Last December, the UK passed the Product Security and Telecommunications Infrastructure Act 2022. The first part of this legislation will help ensure that all consumer smart products have good security and the second part relates to electronic communications infrastructure. We explore the connection between Internet connected products, or Internet of things (IoT), device security and the building of 5G infrastructure. There is huge growth in the importance of IoT devices in people’s lives along with the need to be connected at all times.
What is 5G?
5G is the fifth generation of mobile wireless communication technology being rolled out across the world. China, South Korea and the US lead the way in building and deploying 5G networks, while the UK’s four major mobile networks (EE, O2, Three and Vodafone) as well as Sky Mobile have all launched their networks in most major cities with further plans to expand.
5G technology launched in the second half of 2019 and is the successor to the 4G standard. The upgrade is significant, with features such as higher multi-Gbps peak data speeds, ultra-low latency, massive network capacity, more reliability and increased availability.
How will 5G change our lives?
While 5G deployment today is primarily focused on providing additional network capacity in densely populated areas, in the longer term, 5G will play a central role in the smart and connected cities and towns of the future. It has the potential to enable innovative services in manufacturing and logistics, transport and agriculture as well as enhancing the delivery of public services across healthcare and education.
Latency: 5G networks can respond to commands in just 1ms, making the technology ideal for mission-critical and real-time applications.
Low latency means that the time needed for data to travel across the network is very much reduced. It is one of the big attractions of 5G and a major factor necessary for automated processes, such as self-driving cars and factory robots.
Speed: The average speed for 4G systems is 60Mbps. However, 5G networks offer speeds of around 200Mbps and up to 1Gbps, with greater capacity and much lesser lag than 4G.
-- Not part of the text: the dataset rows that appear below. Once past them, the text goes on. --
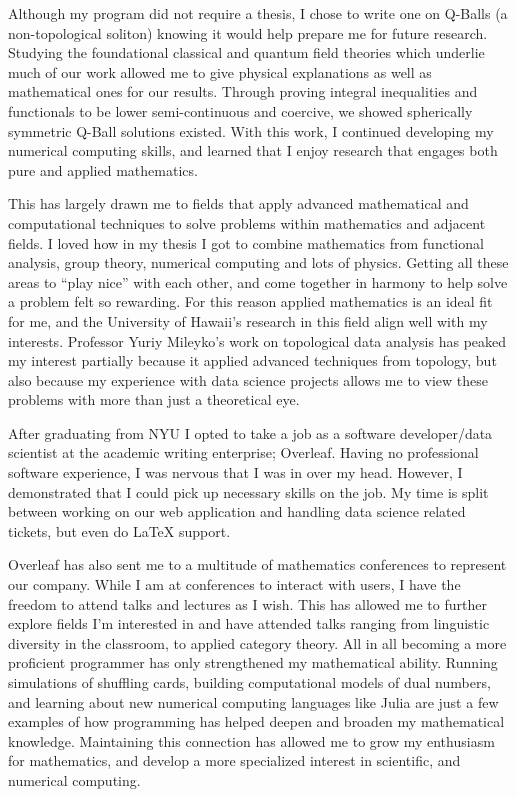 \documentclass[11pt]{article}
\begin{document}
Although my program did not require a thesis, I chose to write one on Q-Balls (a non-topological soliton) knowing it would help prepare me for future research. Studying the foundational classical and quantum field theories which underlie much of our work allowed me to give physical explanations as well as mathematical ones for our results. Through proving integral inequalities and functionals to be lower semi-continuous and coercive, we showed spherically symmetric Q-Ball solutions existed. With this work, I continued developing my numerical computing skills, and learned that I enjoy research that engages both pure and applied mathematics.

This has largely drawn me to fields that apply advanced mathematical and computational techniques to solve problems within mathematics and adjacent fields. I loved how in my thesis I got to combine mathematics from functional analysis, group theory, numerical computing and lots of physics. Getting all these areas to ``play nice'' with each other, and come together in harmony to help solve a problem felt so rewarding. For this reason applied mathematics is an ideal fit for me, and the University of Hawaii's research in this field align well with my interests. Professor Yuriy Mileyko's work on topological data analysis has peaked my interest partially because it applied advanced techniques from topology, but also because my experience with data science projects allows me to view these problems with more than just a theoretical eye.

After graduating from NYU I opted to take a job as a software developer/data scientist at the academic writing enterprise; Overleaf. Having no professional software experience, I was nervous that I was in over my head. However, I demonstrated that I could pick up necessary skills on the job. My time is split between working on our web application and handling data science related tickets, but even do \LaTeX{} support.

Overleaf has also sent me to a multitude of mathematics conferences to represent our company. While I am at conferences to interact with users, I have the freedom to attend talks and lectures as I wish. This has allowed me to further explore fields I'm interested in and have attended talks ranging from linguistic diversity in the classroom, to applied category theory. All in all becoming a more proficient programmer has only strengthened my mathematical ability. Running simulations of shuffling cards, building computational models of dual numbers, and learning about new numerical computing languages like Julia are just a few examples of how programming has helped deepen and broaden my mathematical knowledge. Maintaining this connection has allowed me to grow my enthusiasm for mathematics, and develop a more specialized interest in scientific, and numerical computing.
\end{document}
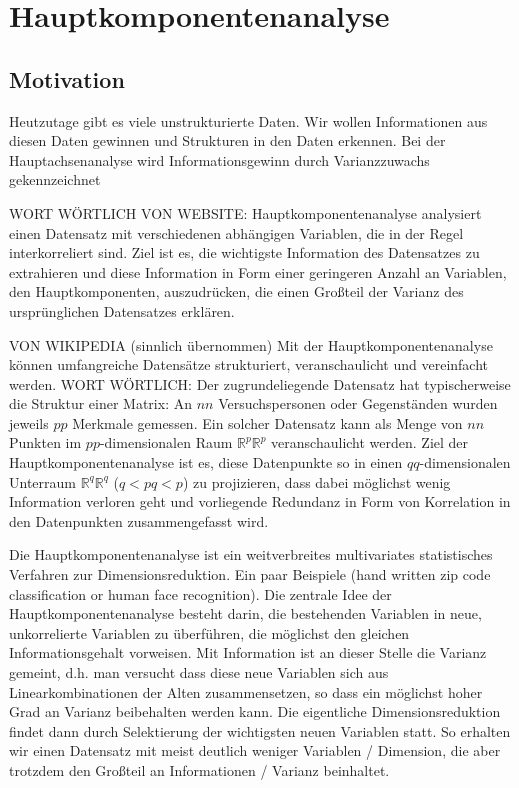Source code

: \chapter{Hauptkomponentenanalyse}

\label{pca}

\section{Motivation}

Heutzutage gibt es viele unstrukturierte Daten. 
Wir wollen Informationen aus diesen Daten gewinnen und Strukturen in den Daten erkennen. Bei der Hauptachsenanalyse wird Informationsgewinn durch Varianzzuwachs gekennzeichnet

WORT WÖRTLICH VON WEBSITE: Hauptkomponentenanalyse analysiert einen Datensatz mit verschiedenen abhängigen Variablen, die in der Regel interkorreliert sind. Ziel ist es, die wichtigste Information des Datensatzes zu extrahieren und diese Information in Form einer geringeren Anzahl an Variablen, den Hauptkomponenten, auszudrücken, die einen Großteil der Varianz des ursprünglichen Datensatzes erklären.

VON WIKIPEDIA (sinnlich übernommen)
Mit der Hauptkomponentenanalyse können umfangreiche Datensätze strukturiert, veranschaulicht und vereinfacht werden.
WORT WÖRTLICH:
Der zugrundeliegende Datensatz hat typischerweise die Struktur einer Matrix: An ${\displaystyle n}n$ Versuchspersonen oder Gegenständen wurden jeweils ${\displaystyle p}p$ Merkmale gemessen. Ein solcher Datensatz kann als Menge von ${\displaystyle n}n$ Punkten im ${\displaystyle p}p$-dimensionalen Raum ${\displaystyle \mathbb {R} ^{p}}\mathbb {R} ^{p}$ veranschaulicht werden. Ziel der Hauptkomponentenanalyse ist es, diese Datenpunkte so in einen ${\displaystyle q}q$-dimensionalen Unterraum ${\displaystyle \mathbb {R} ^{q}}\mathbb {R} ^{q}$ (${\displaystyle q<p}q<p$) zu projizieren, dass dabei möglichst wenig Information verloren geht und vorliegende Redundanz in Form von Korrelation in den Datenpunkten zusammengefasst wird.

Die Hauptkomponentenanalyse ist ein weitverbreites multivariates statistisches Verfahren zur Dimensionsreduktion.
Ein paar Beispiele (hand written zip code classification or human face recognition).
Die zentrale Idee der Hauptkomponentenanalyse besteht darin, die bestehenden Variablen in neue, unkorrelierte Variablen zu überführen, die möglichst den gleichen Informationsgehalt vorweisen. Mit Information ist an dieser Stelle die Varianz gemeint, d.h. man versucht dass diese neue Variablen sich aus Linearkombinationen der Alten zusammensetzen, so dass ein möglichst hoher Grad an Varianz beibehalten werden kann. Die eigentliche Dimensionsreduktion findet dann durch Selektierung der wichtigsten neuen Variablen statt. So erhalten wir einen Datensatz mit meist deutlich weniger Variablen / Dimension, die aber trotzdem den Großteil an Informationen / Varianz beinhaltet.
In addition to the high-speed, lag free connections and virtually seamless user experience, the interconnected world of internet of things (IoT) will also benefit from the flexibility of the 5G network. 5G mobile carriers will be able to implement network segmentation to create multiple virtual networks with different connectivity sizes, adapting to the connection needs of different users. This ‘network slicing’ can provide each user the bandwidth, speed and latency they need to carry out their activities, optimising functionality, performance and overall costs.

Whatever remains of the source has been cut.